*** EXTRACTED ENTRIES

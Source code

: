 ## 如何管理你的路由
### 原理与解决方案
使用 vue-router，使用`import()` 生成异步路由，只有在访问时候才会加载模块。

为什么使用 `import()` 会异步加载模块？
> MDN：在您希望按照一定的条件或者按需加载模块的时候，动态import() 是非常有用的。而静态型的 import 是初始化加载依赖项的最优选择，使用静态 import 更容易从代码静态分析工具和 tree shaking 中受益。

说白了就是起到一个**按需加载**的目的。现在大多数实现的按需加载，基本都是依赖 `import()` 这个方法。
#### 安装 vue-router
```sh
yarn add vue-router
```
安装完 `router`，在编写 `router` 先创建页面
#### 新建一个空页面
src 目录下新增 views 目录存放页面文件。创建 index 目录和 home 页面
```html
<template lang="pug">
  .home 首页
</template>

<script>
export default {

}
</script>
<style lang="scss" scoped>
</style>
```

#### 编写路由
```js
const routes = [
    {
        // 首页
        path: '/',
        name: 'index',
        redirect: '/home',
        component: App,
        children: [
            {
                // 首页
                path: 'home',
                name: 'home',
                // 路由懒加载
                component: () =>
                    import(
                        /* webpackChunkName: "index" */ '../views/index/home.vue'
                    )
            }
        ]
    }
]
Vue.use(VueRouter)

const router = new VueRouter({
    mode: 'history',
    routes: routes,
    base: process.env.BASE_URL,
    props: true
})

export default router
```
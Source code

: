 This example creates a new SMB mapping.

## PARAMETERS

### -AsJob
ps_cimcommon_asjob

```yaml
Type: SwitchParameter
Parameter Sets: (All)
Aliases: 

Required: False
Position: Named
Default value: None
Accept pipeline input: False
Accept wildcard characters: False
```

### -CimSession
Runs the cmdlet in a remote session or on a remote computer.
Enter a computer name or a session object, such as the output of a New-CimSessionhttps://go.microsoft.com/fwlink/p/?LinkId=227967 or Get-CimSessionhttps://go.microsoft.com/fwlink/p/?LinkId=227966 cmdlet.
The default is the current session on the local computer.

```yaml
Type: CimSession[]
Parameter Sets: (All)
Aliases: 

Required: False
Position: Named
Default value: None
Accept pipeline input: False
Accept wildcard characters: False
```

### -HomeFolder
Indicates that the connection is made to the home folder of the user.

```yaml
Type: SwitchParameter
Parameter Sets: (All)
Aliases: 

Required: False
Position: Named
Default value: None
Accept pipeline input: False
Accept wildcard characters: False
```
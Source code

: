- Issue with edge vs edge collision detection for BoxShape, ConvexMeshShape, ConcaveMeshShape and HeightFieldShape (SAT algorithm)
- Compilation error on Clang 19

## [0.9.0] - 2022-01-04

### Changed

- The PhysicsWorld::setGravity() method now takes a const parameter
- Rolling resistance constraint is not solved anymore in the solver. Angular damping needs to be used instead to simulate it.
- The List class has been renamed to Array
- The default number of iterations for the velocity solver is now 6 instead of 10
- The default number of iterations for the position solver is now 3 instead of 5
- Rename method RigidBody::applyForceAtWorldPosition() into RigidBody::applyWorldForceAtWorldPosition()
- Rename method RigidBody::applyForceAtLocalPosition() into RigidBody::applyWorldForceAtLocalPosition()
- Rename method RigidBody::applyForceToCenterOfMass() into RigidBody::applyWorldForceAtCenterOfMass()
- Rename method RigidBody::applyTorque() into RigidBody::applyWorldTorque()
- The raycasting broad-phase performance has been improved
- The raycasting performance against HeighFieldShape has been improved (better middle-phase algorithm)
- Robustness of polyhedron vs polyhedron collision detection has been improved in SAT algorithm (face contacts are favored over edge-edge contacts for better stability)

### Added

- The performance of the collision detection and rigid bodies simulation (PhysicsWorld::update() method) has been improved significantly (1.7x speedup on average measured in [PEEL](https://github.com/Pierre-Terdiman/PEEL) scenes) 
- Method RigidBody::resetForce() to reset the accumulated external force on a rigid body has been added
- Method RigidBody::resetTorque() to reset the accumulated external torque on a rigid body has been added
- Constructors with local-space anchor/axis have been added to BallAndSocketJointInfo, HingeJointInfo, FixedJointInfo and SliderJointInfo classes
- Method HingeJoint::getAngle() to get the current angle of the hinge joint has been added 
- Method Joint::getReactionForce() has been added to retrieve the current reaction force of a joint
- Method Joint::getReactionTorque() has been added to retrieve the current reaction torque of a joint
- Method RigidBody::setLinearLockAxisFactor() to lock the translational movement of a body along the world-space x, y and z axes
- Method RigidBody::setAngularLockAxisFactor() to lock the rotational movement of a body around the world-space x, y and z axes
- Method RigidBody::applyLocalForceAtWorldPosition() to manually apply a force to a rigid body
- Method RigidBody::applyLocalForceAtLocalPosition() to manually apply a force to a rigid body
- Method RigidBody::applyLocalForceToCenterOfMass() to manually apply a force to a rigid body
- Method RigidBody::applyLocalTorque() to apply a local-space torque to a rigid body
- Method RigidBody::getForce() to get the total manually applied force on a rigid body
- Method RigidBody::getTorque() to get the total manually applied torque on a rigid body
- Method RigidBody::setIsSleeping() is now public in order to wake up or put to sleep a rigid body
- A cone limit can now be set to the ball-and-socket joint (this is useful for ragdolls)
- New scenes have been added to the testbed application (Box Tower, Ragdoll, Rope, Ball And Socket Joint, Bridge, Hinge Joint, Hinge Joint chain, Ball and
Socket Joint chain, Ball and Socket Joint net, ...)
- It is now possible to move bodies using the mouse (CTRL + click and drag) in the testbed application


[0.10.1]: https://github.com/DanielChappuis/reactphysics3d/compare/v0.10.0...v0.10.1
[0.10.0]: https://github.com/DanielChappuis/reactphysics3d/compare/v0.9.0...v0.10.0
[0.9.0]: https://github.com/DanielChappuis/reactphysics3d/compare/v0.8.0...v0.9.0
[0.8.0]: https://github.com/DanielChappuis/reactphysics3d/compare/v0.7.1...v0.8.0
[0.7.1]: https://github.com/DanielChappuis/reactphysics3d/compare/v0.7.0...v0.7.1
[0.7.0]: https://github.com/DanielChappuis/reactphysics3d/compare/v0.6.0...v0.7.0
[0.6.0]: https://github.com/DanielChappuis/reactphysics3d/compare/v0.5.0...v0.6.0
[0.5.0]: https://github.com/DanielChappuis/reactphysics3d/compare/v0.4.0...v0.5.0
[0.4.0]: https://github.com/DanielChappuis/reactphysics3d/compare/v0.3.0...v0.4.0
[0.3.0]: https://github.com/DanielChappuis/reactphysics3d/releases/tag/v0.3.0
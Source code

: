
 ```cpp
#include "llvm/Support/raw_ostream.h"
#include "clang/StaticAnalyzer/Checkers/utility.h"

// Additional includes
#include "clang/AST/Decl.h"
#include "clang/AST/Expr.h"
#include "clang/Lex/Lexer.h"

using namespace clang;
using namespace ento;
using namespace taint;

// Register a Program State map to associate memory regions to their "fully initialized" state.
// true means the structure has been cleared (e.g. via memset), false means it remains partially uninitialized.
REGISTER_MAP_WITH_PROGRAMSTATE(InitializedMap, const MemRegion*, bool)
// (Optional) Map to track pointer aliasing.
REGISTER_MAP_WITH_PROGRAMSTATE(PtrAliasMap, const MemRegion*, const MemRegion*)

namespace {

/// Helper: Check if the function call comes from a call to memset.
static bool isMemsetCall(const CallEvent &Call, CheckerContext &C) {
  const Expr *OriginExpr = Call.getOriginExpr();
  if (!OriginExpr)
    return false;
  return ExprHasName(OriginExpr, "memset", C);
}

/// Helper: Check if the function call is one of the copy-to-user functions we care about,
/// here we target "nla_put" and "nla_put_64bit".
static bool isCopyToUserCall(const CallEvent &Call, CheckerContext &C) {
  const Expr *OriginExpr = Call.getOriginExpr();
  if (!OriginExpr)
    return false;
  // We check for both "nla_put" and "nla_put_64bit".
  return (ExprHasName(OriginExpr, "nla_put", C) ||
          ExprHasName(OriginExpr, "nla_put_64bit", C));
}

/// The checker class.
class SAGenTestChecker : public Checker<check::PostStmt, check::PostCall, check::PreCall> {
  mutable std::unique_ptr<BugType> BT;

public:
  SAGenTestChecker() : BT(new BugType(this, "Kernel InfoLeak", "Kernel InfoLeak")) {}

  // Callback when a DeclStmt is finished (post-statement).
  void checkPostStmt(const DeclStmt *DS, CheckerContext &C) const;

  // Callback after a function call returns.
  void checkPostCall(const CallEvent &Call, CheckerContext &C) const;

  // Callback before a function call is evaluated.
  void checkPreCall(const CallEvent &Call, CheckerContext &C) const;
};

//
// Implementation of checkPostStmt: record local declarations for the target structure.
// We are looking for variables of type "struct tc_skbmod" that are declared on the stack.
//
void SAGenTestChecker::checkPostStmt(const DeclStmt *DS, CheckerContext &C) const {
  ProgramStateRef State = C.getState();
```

******

ABOUT THIS EXERCISE: Above are the records; from them, give again exactly the lines from the one containing "Indicates that the" through the one containing "- The performance", both included.

TASK SOLUTION:
Indicates that the connection is made to the home folder of the user.

```yaml
Type: SwitchParameter
Parameter Sets: (All)
Aliases: 

Required: False
Position: Named
Default value: None
Accept pipeline input: False
Accept wildcard characters: False
```
Source code

:- Issue with edge vs edge collision detection for BoxShape, ConvexMeshShape, ConcaveMeshShape and HeightFieldShape (SAT algorithm)
- Compilation error on Clang 19

## [0.9.0] - 2022-01-04

### Changed

- The PhysicsWorld::setGravity() method now takes a const parameter
- Rolling resistance constraint is not solved anymore in the solver. Angular damping needs to be used instead to simulate it.
- The List class has been renamed to Array
- The default number of iterations for the velocity solver is now 6 instead of 10
- The default number of iterations for the position solver is now 3 instead of 5
- Rename method RigidBody::applyForceAtWorldPosition() into RigidBody::applyWorldForceAtWorldPosition()
- Rename method RigidBody::applyForceAtLocalPosition() into RigidBody::applyWorldForceAtLocalPosition()
- Rename method RigidBody::applyForceToCenterOfMass() into RigidBody::applyWorldForceAtCenterOfMass()
- Rename method RigidBody::applyTorque() into RigidBody::applyWorldTorque()
- The raycasting broad-phase performance has been improved
- The raycasting performance against HeighFieldShape has been improved (better middle-phase algorithm)
- Robustness of polyhedron vs polyhedron collision detection has been improved in SAT algorithm (face contacts are favored over edge-edge contacts for better stability)

### Added

- The performance of the collision detection and rigid bodies simulation (PhysicsWorld::update() method) has been improved significantly (1.7x speedup on average measured in [PEEL](https://github.com/Pierre-Terdiman/PEEL) scenes) 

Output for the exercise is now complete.